Work instruction:
Report each line of the listing that carries the word "atomen".

Records supplied:

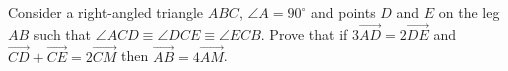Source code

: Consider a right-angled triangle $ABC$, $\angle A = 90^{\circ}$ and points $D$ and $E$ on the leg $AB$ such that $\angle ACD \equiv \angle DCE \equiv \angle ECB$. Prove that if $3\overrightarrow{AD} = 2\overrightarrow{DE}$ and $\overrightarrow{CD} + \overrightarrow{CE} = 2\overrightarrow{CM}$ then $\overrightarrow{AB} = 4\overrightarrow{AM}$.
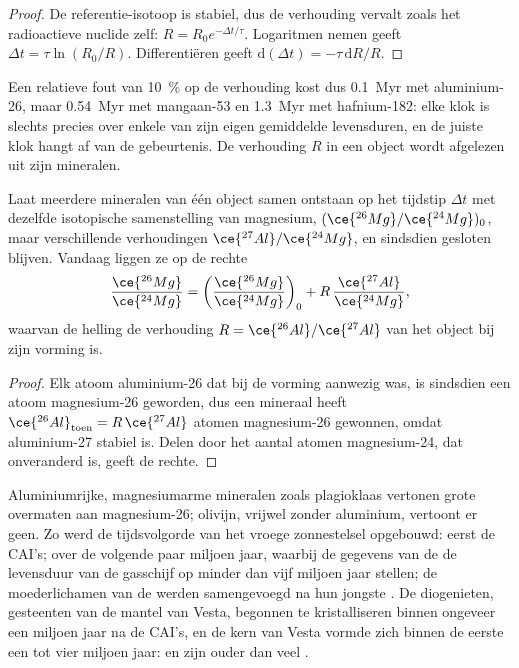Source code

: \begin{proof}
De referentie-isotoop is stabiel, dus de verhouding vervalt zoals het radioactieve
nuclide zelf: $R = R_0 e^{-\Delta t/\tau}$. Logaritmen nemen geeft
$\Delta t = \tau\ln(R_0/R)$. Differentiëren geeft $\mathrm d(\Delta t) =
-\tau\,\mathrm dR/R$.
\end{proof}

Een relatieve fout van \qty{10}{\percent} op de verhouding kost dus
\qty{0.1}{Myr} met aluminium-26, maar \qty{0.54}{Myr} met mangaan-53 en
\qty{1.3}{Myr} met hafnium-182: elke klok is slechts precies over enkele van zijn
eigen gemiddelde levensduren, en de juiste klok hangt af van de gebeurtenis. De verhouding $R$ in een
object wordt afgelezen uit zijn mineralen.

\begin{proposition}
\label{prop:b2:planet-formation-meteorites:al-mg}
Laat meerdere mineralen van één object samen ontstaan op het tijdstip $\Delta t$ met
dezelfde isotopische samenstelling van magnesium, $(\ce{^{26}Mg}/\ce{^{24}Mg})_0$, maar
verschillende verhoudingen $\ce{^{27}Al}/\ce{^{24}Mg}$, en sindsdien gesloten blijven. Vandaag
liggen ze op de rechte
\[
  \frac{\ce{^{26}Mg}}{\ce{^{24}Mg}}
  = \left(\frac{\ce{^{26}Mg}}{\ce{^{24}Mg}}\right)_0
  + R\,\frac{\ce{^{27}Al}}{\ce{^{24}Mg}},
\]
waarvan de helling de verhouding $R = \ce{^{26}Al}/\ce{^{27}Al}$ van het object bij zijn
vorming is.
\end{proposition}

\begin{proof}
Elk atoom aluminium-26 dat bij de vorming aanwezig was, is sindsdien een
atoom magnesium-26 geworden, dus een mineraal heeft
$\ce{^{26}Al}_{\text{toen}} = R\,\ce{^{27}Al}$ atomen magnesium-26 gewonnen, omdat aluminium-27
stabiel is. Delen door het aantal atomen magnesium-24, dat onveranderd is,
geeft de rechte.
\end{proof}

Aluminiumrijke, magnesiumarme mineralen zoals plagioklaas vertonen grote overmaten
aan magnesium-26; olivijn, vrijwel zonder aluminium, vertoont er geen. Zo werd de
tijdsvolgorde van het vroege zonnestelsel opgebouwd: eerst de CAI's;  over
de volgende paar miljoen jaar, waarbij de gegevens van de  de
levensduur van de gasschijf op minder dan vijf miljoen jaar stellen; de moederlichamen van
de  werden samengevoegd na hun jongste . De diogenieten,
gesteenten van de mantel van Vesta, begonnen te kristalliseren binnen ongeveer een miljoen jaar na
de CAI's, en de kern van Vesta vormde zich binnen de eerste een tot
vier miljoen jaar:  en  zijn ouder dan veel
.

Output for this task:
$\ce{^{26}Al}_{\text{toen}} = R\,\ce{^{27}Al}$ atomen magnesium-26 gewonnen, omdat aluminium-27
stabiel is. Delen door het aantal atomen magnesium-24, dat onveranderd is,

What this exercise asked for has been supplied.